Biodegradation of different bioplastics by specialised microbial communities in a coastal brackish environment

Bioplastics are frequently promoted as a more sustainable alternative to conventional plastics. Microorganisms are metabolically versatile and central to marine ecosystems, yet the potential of marine microbial communities to degrade different bioplastics and the effect of environmental factors are poorly understood. Employing multi-seasonal in situ and in vitro experiments, we assessed the biodegradation of six bio-based bioplastic materials in the brackish Baltic Sea and characterised the associated microbial communities with metagenomics and metatranscriptomics. Cellulose acetate (CA), polybutylene succinate (PBS), and polyhydroxybutyrate (PHB) degraded at varying rates across materials, seasons, and experimental settings, with up to 28% weight attrition after 97 weeks in situ (CA) and 56% carbon loss to CO2 after four weeks in vitro (PBS). The three biodegradable plastics developed similar microbial communities with lower richness and different composition from those on the non-biodegradable materials (polyamide, polyethylene, and glass) and in the water column.
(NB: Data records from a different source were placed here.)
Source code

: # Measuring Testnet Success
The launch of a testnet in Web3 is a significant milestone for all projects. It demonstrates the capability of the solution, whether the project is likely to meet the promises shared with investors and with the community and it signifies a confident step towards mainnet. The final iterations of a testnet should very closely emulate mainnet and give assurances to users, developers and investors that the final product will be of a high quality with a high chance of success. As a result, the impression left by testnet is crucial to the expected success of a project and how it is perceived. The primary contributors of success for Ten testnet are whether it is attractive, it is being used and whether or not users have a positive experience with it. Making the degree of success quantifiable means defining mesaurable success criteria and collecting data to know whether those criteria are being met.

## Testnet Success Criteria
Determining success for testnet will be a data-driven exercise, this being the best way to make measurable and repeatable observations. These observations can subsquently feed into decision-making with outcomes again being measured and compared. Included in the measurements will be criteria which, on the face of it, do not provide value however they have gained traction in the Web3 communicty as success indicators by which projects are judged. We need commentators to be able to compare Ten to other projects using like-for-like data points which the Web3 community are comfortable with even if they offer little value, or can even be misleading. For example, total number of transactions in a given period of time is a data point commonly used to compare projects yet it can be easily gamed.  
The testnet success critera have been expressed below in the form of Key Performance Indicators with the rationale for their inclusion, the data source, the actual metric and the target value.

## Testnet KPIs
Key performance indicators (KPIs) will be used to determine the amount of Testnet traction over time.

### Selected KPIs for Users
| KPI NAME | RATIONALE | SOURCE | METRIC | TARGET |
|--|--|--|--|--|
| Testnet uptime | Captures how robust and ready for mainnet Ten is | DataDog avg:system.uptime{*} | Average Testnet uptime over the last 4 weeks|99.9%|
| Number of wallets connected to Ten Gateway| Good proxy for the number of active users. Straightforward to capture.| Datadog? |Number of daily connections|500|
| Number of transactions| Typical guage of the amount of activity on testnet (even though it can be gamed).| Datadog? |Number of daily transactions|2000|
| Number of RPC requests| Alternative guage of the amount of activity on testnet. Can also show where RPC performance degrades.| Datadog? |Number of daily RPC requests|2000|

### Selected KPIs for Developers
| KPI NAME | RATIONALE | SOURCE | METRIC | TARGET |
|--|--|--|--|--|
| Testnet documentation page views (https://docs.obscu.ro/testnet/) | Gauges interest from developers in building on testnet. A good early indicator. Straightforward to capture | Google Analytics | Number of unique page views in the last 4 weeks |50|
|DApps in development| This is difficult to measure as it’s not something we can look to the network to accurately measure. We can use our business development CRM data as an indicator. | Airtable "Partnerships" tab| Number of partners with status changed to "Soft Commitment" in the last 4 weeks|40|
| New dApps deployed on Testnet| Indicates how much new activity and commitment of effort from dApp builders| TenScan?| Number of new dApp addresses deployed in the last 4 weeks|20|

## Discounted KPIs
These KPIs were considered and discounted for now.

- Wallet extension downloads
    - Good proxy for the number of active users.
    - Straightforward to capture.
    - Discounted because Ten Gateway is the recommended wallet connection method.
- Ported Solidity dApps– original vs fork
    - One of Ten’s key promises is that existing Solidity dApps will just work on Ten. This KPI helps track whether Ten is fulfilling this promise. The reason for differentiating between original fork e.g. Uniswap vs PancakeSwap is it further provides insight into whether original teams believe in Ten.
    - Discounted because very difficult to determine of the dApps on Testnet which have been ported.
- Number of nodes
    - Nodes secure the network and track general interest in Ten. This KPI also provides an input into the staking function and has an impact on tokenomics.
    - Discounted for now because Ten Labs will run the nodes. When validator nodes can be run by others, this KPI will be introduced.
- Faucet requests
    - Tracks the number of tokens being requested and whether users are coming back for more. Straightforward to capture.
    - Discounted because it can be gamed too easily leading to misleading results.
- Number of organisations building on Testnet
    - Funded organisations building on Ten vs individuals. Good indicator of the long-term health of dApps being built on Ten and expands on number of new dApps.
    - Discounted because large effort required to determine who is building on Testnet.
The microbial populations on the biodegradable plastics included mostly aerobic and facultative anaerobic heterotrophs with a broad carbohydrate metabolism, and with a higher prevalence of denitrification and other nitrogen cycling traits compared to the non-biodegradable materials. Based on the metatranscriptomic signal of key genes involved in CA, PBS, and PHB breakdown, we identified diverse microbial populations that can potentially drive the biodegradation of these materials in the Baltic Sea, many of which encoded the potential to degrade multiple bioplastics. We propose the term bioplastisphere to denote the specialised microbial communities associated with biodegradable plastics.